Exercise details: Output nothing but the lines from the beginning of the listing below through the line containing "and MAP coincide!", exactly as they stand, without pictures.

Provided information:
▼▼▼
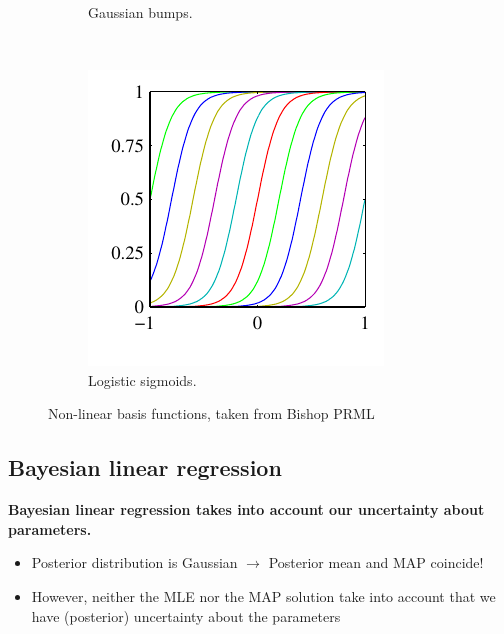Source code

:\begin{figure}
\begin{subfigure}[b]{0.3\textwidth}
                \caption{Gaussian bumps.}
    \end{subfigure}%
	~
	\begin{subfigure}[b]{0.3\textwidth}
                \centering
                \includegraphics[width=\textwidth]{./lecture5/Figure31c.pdf}
                \caption{Logistic sigmoids.}
    \end{subfigure}%
    \caption{Non-linear basis functions, taken from Bishop PRML}
\end{figure}


\subsection{Bayesian linear regression}


\textbf{Bayesian linear regression takes into account our uncertainty about parameters.}

\begin{itemize}
\item Posterior distribution is Gaussian $\rightarrow$ Posterior mean and MAP coincide!
\item  However, neither the MLE nor the MAP solution take into account that we have (posterior) uncertainty about the parameters
\end{itemize}


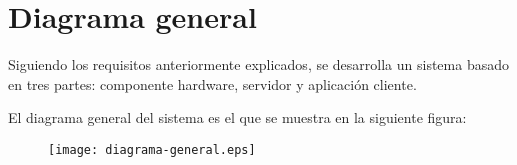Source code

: \section{Diagrama general}

Siguiendo los requisitos anteriormente explicados, se desarrolla un sistema basado en tres partes: componente hardware, servidor y aplicación cliente.

El diagrama general del sistema es el que se muestra en la siguiente figura:

\begin{figure}[h!]
    \centering
    \texttt{[image: diagrama-general.eps]}
    \label{fig:diagrama-general}
\end{figure}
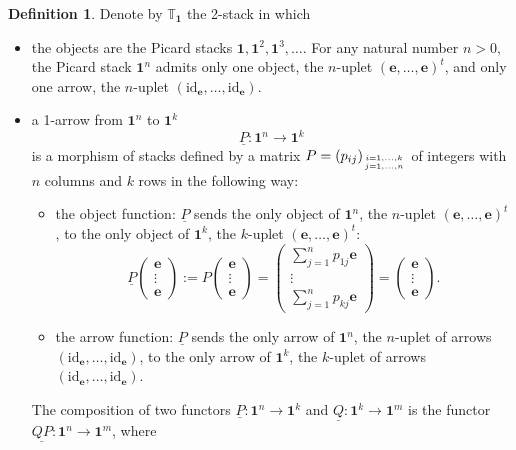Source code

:\documentclass[11pt]{amsart}
\newcommand{\id}{\mathrm{id}}
\newcommand{\bfu}{\textbf{1}}
\newcommand{\twoT}{\mathbb{T}}
\theoremstyle{definition}
\newtheorem{definition}[theorem]{Definition}
\numberwithin{equation}{section}
\begin{document}
\begin{definition}
 Denote by $\twoT_{\bfu}$ the 2-stack in which 
\begin{itemize}
	\item the objects are the Picard stacks $\bfu, \bfu^2, \bfu^3,\dots$. For any natural number $n>0,$ the Picard stack $\bfu^n$ admits only one object, the $n$-uplet $(\mathbf{e}, \dots, \mathbf{e})^t$, and only one arrow, the $n$-uplet $(\id_\mathbf{e}, \dots, \id_\mathbf{e})$.
	\item a 1-arrow from $\bfu^n$ to $\bfu^k$
	$$\underline{P}: \bfu^n \to \bfu^k$$
	  is a morphism of stacks defined by a matrix $P=(p_{ij})_{i=1, \dots,k \atop j=1, \dots ,n}$ of integers with $n$ columns and $k$ rows in the following way:
	  \begin{itemize}
	  	\item the object function: $\underline{P}$ sends the only object of $\bfu^n$, the $n$-uplet $(\mathbf{e}, \dots, \mathbf{e})^t$, to the only object of  $\bfu^k$, the $k$-uplet $(\mathbf{e}, \dots, \mathbf{e})^t$:
	  	$$\underline{P} \left(\begin{matrix} \mathbf{e} \\ \vdots \\ \mathbf{e}\end{matrix} \right) := P \left(\begin{matrix} \mathbf{e} \\ \vdots \\ \mathbf{e}\end{matrix}\right)
	  	=  \left(\begin{matrix} \sum_{j=1}^np_{1j}\mathbf{e} \\ \vdots \\ \sum_{j=1}^np_{kj}\mathbf{e}\end{matrix}\right)
	  	=  \left(\begin{matrix} \mathbf{e} \\ \vdots \\ \mathbf{e}\end{matrix}\right).$$
	  	\item  the arrow function: $\underline{P}$ sends the only arrow of $\bfu^n$, the $n$-uplet of arrows $(\id_\mathbf{e}, \dots, \id_\mathbf{e})$, to the only arrow of $\bfu^k$, the $k$-uplet of arrows $(\id_\mathbf{e}, \dots, \id_\mathbf{e})$. 
	  \end{itemize}
	The composition of two functors $\underline{P}: \bfu^n \to \bfu^k$ and $\underline{Q}: \bfu^k \to \bfu^m$ is the functor $\underline{QP}: \bfu^n \to \bfu^m$, where 

\end{itemize}
\end{definition}
\end{document}
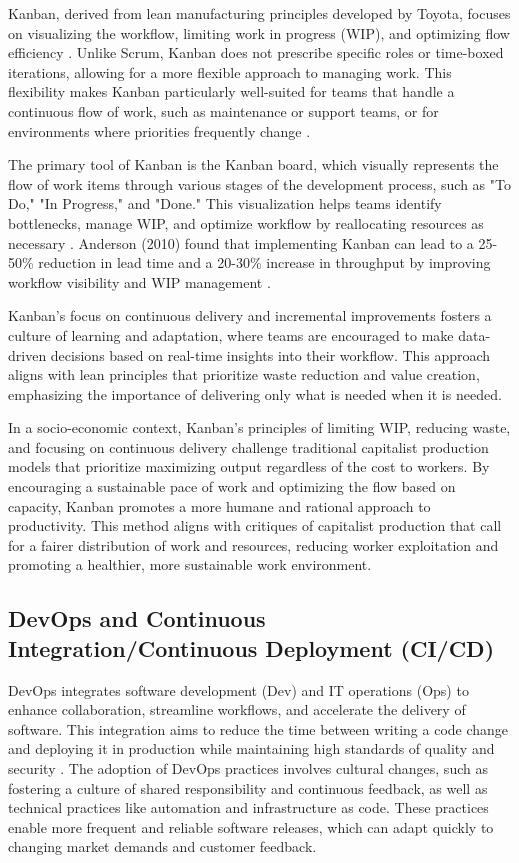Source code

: \begin{refsection}
Kanban, derived from lean manufacturing principles developed by Toyota, focuses on visualizing the workflow, limiting work in progress (WIP), and optimizing flow efficiency \cite[pp.~21-36]{anderson2010kanban}. Unlike Scrum, Kanban does not prescribe specific roles or time-boxed iterations, allowing for a more flexible approach to managing work. This flexibility makes Kanban particularly well-suited for teams that handle a continuous flow of work, such as maintenance or support teams, or for environments where priorities frequently change \cite[pp.~21-36]{anderson2010kanban}.

The primary tool of Kanban is the Kanban board, which visually represents the flow of work items through various stages of the development process, such as "To Do," "In Progress," and "Done." This visualization helps teams identify bottlenecks, manage WIP, and optimize workflow by reallocating resources as necessary \cite[pp.~21-36]{anderson2010kanban}. Anderson (2010) found that implementing Kanban can lead to a 25-50\% reduction in lead time and a 20-30\% increase in throughput by improving workflow visibility and WIP management \cite[pp.~21-36]{anderson2010kanban}.

Kanban’s focus on continuous delivery and incremental improvements fosters a culture of learning and adaptation, where teams are encouraged to make data-driven decisions based on real-time insights into their workflow. This approach aligns with lean principles that prioritize waste reduction and value creation, emphasizing the importance of delivering only what is needed when it is needed.

In a socio-economic context, Kanban’s principles of limiting WIP, reducing waste, and focusing on continuous delivery challenge traditional capitalist production models that prioritize maximizing output regardless of the cost to workers. By encouraging a sustainable pace of work and optimizing the flow based on capacity, Kanban promotes a more humane and rational approach to productivity. This method aligns with critiques of capitalist production that call for a fairer distribution of work and resources, reducing worker exploitation and promoting a healthier, more sustainable work environment.

\subsection{DevOps and Continuous Integration/Continuous Deployment (CI/CD)}

DevOps integrates software development (Dev) and IT operations (Ops) to enhance collaboration, streamline workflows, and accelerate the delivery of software. This integration aims to reduce the time between writing a code change and deploying it in production while maintaining high standards of quality and security \cite[pp.~3-24]{kim2021devops}. The adoption of DevOps practices involves cultural changes, such as fostering a culture of shared responsibility and continuous feedback, as well as technical practices like automation and infrastructure as code. These practices enable more frequent and reliable software releases, which can adapt quickly to changing market demands and customer feedback.


\end{refsection}
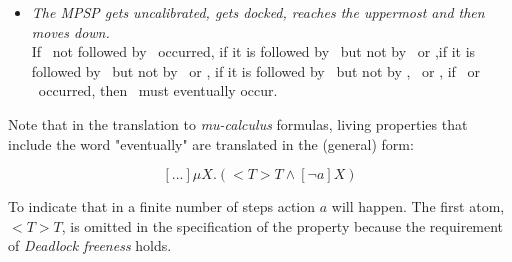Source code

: \begin{itemize}
\begin{itemize}
        \item \textit{The MPSP gets uncalibrated, gets docked, reaches the uppermost and then moves down.}\\
        If \resetStandardHeight\ not followed by \setStandardHeight\ occurred, if it is followed by \dock\ but not by \undock\ or \setStandardHeight,if it is followed by \uppermostReached\  but not by \undock\ or \setStandardHeight, if it is followed by \motorDown\ but not by \setStandardHeight, \uppermostReached\ or \emergencyMode, if \pressUp\ or \pressDown\ occurred, then \motorUp\ must eventually occur.

    \end{itemize}

\end{itemize}

Note that in the translation to \emph{mu-calculus} formulas, living properties that include the word "eventually" are translated in the (general) form:

$$
[...] \mu X . (<T>T \wedge [\neg a]X)
$$

To indicate that in a finite number of steps action $a$ will happen.
The first atom, $<T>T$, is omitted in the specification of the property because the requirement of \emph{Deadlock freeness} holds.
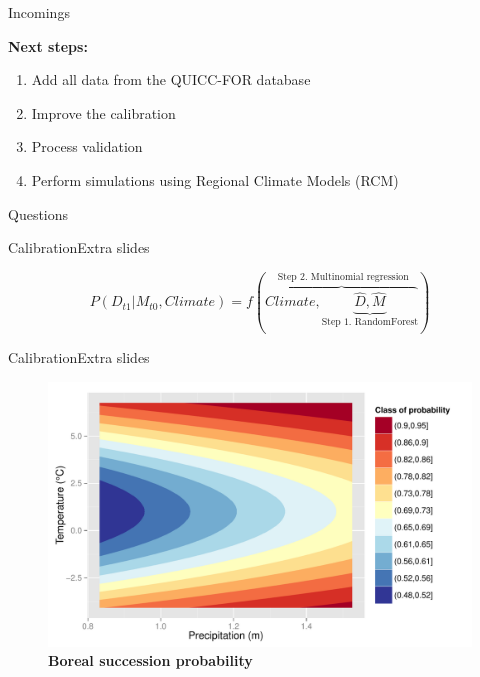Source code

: \documentclass[10pt,aspectratio=149]{beamer}
\begin{document}
\begin{frame}{Incomings}

\textbf{Next steps:}
\begin{enumerate}
	\item Add all data from the QUICC-FOR database
	\item Improve the calibration
	\item Process validation 
	\item Perform simulations using Regional Climate Models (RCM)
\end{enumerate}

\end{frame}


\begin{frame}[plain]{Questions}



\end{frame}







\begin{frame}{Calibration}{Extra slides}

	\begin{equation}
		P(D_{t1}|M_{t0}, Climate) = f(\overbrace{Climate, \underbrace{\hat{D}, \hat{M}}_\text{Step 1. RandomForest}}^\text{ Step 2. Multinomial regression})
	\label{eq1}
	\end{equation}

\end{frame}

\begin{frame}{Calibration}{Extra slides}

            \begin{figure}
              \caption*{\small \textbf{Boreal succession probability}}	
	          \includegraphics[width=0.8\linewidth]{Figs/alphab.pdf}
	        \end{figure}

\end{frame}
\end{document}
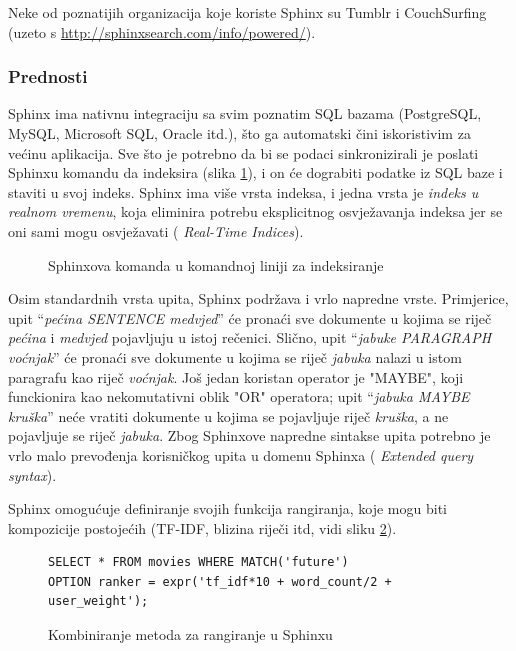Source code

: \documentclass[a4paper,twoside,12pt]{scrreprt}
\begin{document}
Neke od poznatijih organizacija koje koriste Sphinx su Tumblr i CouchSurfing (uzeto s \url{http://sphinxsearch.com/info/powered/}).

\subsubsection{Prednosti}

Sphinx ima nativnu integraciju sa svim poznatim SQL bazama (PostgreSQL, MySQL, Microsoft SQL, Oracle itd.), što ga automatski čini iskoristivim za većinu aplikacija. Sve što je potrebno da bi se podaci sinkronizirali je poslati Sphinxu komandu da indeksira (slika \ref{sphinx-indexing}), i on će dograbiti podatke iz SQL baze i staviti u svoj indeks. Sphinx ima više vrsta indeksa, i jedna vrsta je \textit{indeks u realnom vremenu}, koja eliminira potrebu eksplicitnog osvježavanja indeksa jer se oni sami mogu osvježavati (\cite{sphinx} \textit{Real-Time Indices}).

\begin{figure}[H]
  \centering
  \caption{Sphinxova komanda u komandnoj liniji za indeksiranje}
  \label{sphinx-indexing}
\end{figure}

Osim standardnih vrsta upita, Sphinx podržava i vrlo napredne vrste. Primjerice, upit ``\textit{pećina SENTENCE medvjed}'' će pronaći sve dokumente u kojima se riječ \textit{pećina} i \textit{medvjed} pojavljuju u istoj rečenici. Slično, upit ``\textit{jabuke PARAGRAPH voćnjak}'' će pronaći sve dokumente u kojima se riječ \textit{jabuka} nalazi u istom paragrafu kao riječ \textit{voćnjak}. Još jedan koristan operator je "MAYBE", koji funckionira kao nekomutativni oblik "OR" operatora; upit ``\textit{jabuka MAYBE kruška}'' neće vratiti dokumente u kojima se pojavljuje riječ \textit{kruška}, a ne pojavljuje se riječ \textit{jabuka}. Zbog Sphinxove napredne sintakse upita potrebno je vrlo malo prevođenja korisničkog upita u domenu Sphinxa (\cite{sphinx} \textit{Extended query syntax}).

Sphinx omogućuje definiranje svojih funkcija rangiranja, koje mogu biti kompozicije postojećih (TF-IDF, blizina riječi itd, vidi sliku \ref{sphinx-ranking}).

\begin{figure}[H]
  \begin{Verbatim}[frame=single]
SELECT * FROM movies WHERE MATCH('future')
OPTION ranker = expr('tf_idf*10 + word_count/2 + user_weight');
  \end{Verbatim}
  \caption{Kombiniranje metoda za rangiranje u Sphinxu}
  \label{sphinx-ranking}
\end{figure}
\end{document}
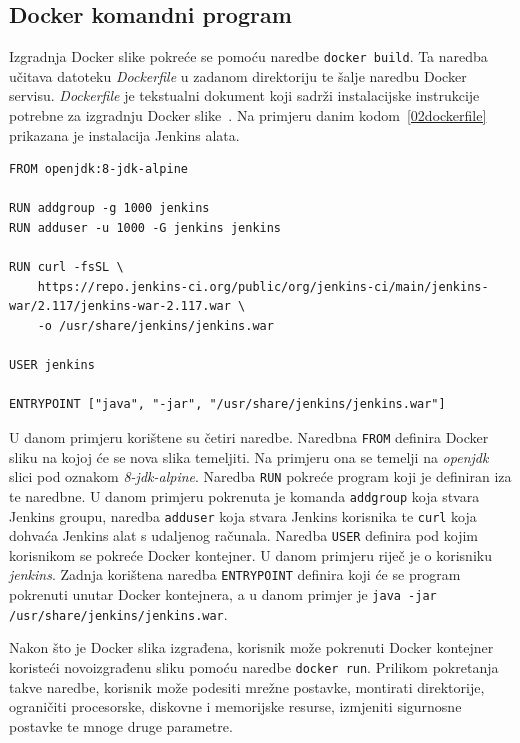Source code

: \subsection{Docker komandni program}
Izgradnja Docker slike pokreće se pomoću naredbe \texttt{docker~build}. Ta naredba učitava datoteku
\textit{Dockerfile} u zadanom direktoriju te šalje naredbu Docker servisu. \textit{Dockerfile} je
tekstualni dokument koji sadrži instalacijske instrukcije potrebne za izgradnju Docker
slike~\citep{kacamarga2015lightweight}. Na primjeru danim kodom~\ref{02dockerfile} prikazana je
instalacija Jenkins alata.

\begin{lstlisting}[float=h]
FROM openjdk:8-jdk-alpine

RUN addgroup -g 1000 jenkins
RUN adduser -u 1000 -G jenkins jenkins

RUN curl -fsSL \
    https://repo.jenkins-ci.org/public/org/jenkins-ci/main/jenkins-war/2.117/jenkins-war-2.117.war \
    -o /usr/share/jenkins/jenkins.war

USER jenkins

ENTRYPOINT ["java", "-jar", "/usr/share/jenkins/jenkins.war"]
\end{lstlisting}

U danom primjeru korištene su četiri naredbe. Naredbna \texttt{FROM} definira Docker sliku na kojoj
će se nova slika temeljiti. Na primjeru ona se temelji na \textit{openjdk} slici pod oznakom
\textit{8-jdk-alpine}. Naredba \texttt{RUN} pokreće program koji je definiran iza te naredbne. U
danom primjeru pokrenuta je komanda \texttt{addgroup} koja stvara Jenkins groupu, naredba
\texttt{adduser} koja stvara Jenkins korisnika te \texttt{curl} koja dohvaća Jenkins alat s
udaljenog računala.  Naredba \texttt{USER} definira pod kojim korisnikom se pokreće Docker
kontejner. U danom primjeru riječ je o  korisniku \textit{jenkins}. Zadnja korištena naredba
\texttt{ENTRYPOINT} definira koji će se program pokrenuti unutar Docker kontejnera, a u danom
primjer je \texttt{java -jar /usr/share/jenkins/jenkins.war}.

Nakon što je Docker slika izgrađena, korisnik može pokrenuti Docker kontejner koristeći
novoizgrađenu sliku pomoću naredbe \texttt{docker~run}. Prilikom pokretanja takve naredbe, korisnik
može podesiti mrežne postavke, montirati direktorije, ograničiti procesorske, diskovne i memorijske
resurse, izmjeniti sigurnosne postavke te mnoge druge parametre.

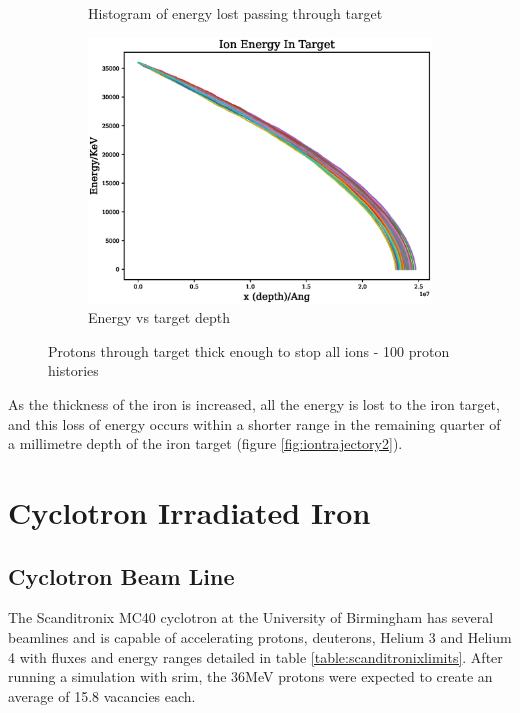\begin{figure}[htb]
\begin{subfigure}{0.49\textwidth}
  \caption{Histogram of energy lost passing through target}
  \label{fig:energylost2}
\end{subfigure}
\begin{subfigure}{0.49\textwidth}
  \includegraphics[width=\linewidth]{chapters/activity_code/images/energy_depth_full.eps}
  \caption{Energy vs target depth}
  \label{fig:fe36mevenergydepthfull}
\end{subfigure}
\caption{Protons through target thick enough to stop all ions - 100 proton histories}
\label{fig:xsdata-particle2}
\end{figure}

As the thickness of the iron is increased, all the energy is lost to the iron target, and this loss of energy occurs within a shorter range in the remaining quarter of a millimetre depth of the iron target (figure \ref{fig:iontrajectory2}).










\section{Cyclotron Irradiated Iron}

\subsection{Cyclotron Beam Line}

The Scanditronix MC40 cyclotron at the University of Birmingham has several beamlines and is capable of accelerating protons, deuterons, Helium 3 and Helium 4 with fluxes and energy ranges detailed in table \ref{table:scanditronixlimits}.  After running a simulation with \acrshort{srim}, the 36MeV protons were expected to create an average of 15.8 vacancies each.

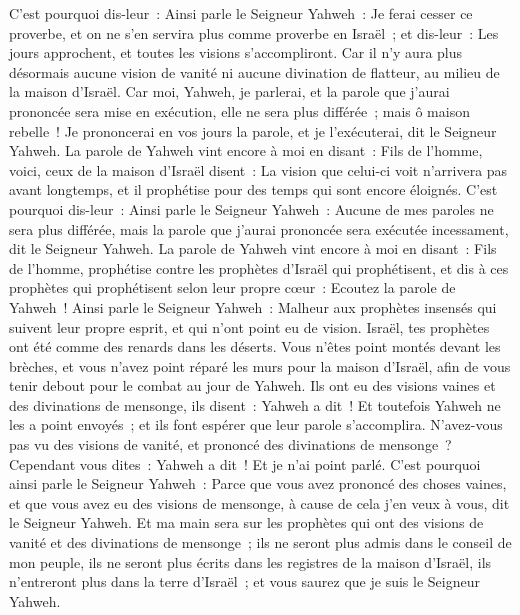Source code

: \begin{multicols}{2}
C'est pourquoi dis-leur~: Ainsi parle le Seigneur Yahweh~: Je ferai cesser ce proverbe, et on ne s'en servira plus comme proverbe en Israël~; et dis-leur~: Les jours approchent, et toutes les visions s'accompliront.
Car il n'y aura plus désormais aucune vision de vanité ni aucune divination de flatteur, au milieu de la maison d'Israël.
Car moi, Yahweh, je parlerai, et la parole que j'aurai prononcée sera mise en exécution, elle ne sera plus différée~; mais ô maison rebelle~! Je prononcerai en vos jours la parole, et je l'exécuterai, dit le Seigneur Yahweh.
La parole de Yahweh vint encore à moi en disant~:
Fils de l'homme, voici, ceux de la maison d'Israël disent~: La vision que celui-ci voit n'arrivera pas avant longtemps, et il prophétise pour des temps qui sont encore éloignés.
C'est pourquoi dis-leur~: Ainsi parle le Seigneur Yahweh~: Aucune de mes paroles ne sera plus différée, mais la parole que j'aurai prononcée sera exécutée incessament, dit le Seigneur Yahweh.
\VerseOne{}La parole de Yahweh vint encore à moi en disant~:
Fils de l'homme, prophétise contre les prophètes d'Israël qui prophétisent, et dis à ces prophètes qui prophétisent selon leur propre cœur~: Ecoutez la parole de Yahweh~!
Ainsi parle le Seigneur Yahweh~: Malheur aux prophètes insensés qui suivent leur propre esprit, et qui n'ont point eu de vision.
Israël, tes prophètes ont été comme des renards dans les déserts.
Vous n'êtes point montés devant les brèches, et vous n'avez point réparé les murs pour la maison d'Israël, afin de vous tenir debout pour le combat au jour de Yahweh.
Ils ont eu des visions vaines et des divinations de mensonge, ils disent~: Yahweh a dit~! Et toutefois Yahweh ne les a point envoyés~; et ils font espérer que leur parole s'accomplira.
N'avez-vous pas vu des visions de vanité, et prononcé des divinations de mensonge~? Cependant vous dites~: Yahweh a dit~! Et je n'ai point parlé.
C'est pourquoi ainsi parle le Seigneur Yahweh~: Parce que vous avez prononcé des choses vaines, et que vous avez eu des visions de mensonge, à cause de cela j'en veux à vous, dit le Seigneur Yahweh.
Et ma main sera sur les prophètes qui ont des visions de vanité et des divinations de mensonge~; ils ne seront plus admis dans le conseil de mon peuple, ils ne seront plus écrits dans les registres de la maison d'Israël, ils n'entreront plus dans la terre d'Israël~; et vous saurez que je suis le Seigneur Yahweh.

\end{multicols}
▲▲▲
Response to the exercise:
Source code

:\begin{figure}
\begin{subfigure}[b]{0.3\textwidth}
                \caption{Gaussian bumps.}
    \end{subfigure}%
	~
	\begin{subfigure}[b]{0.3\textwidth}
                \centering
                \includegraphics[width=\textwidth]{./lecture5/Figure31c.pdf}
                \caption{Logistic sigmoids.}
    \end{subfigure}%
    \caption{Non-linear basis functions, taken from Bishop PRML}
\end{figure}


\subsection{Bayesian linear regression}


\textbf{Bayesian linear regression takes into account our uncertainty about parameters.}

\begin{itemize}
\item Posterior distribution is Gaussian $\rightarrow$ Posterior mean and MAP coincide!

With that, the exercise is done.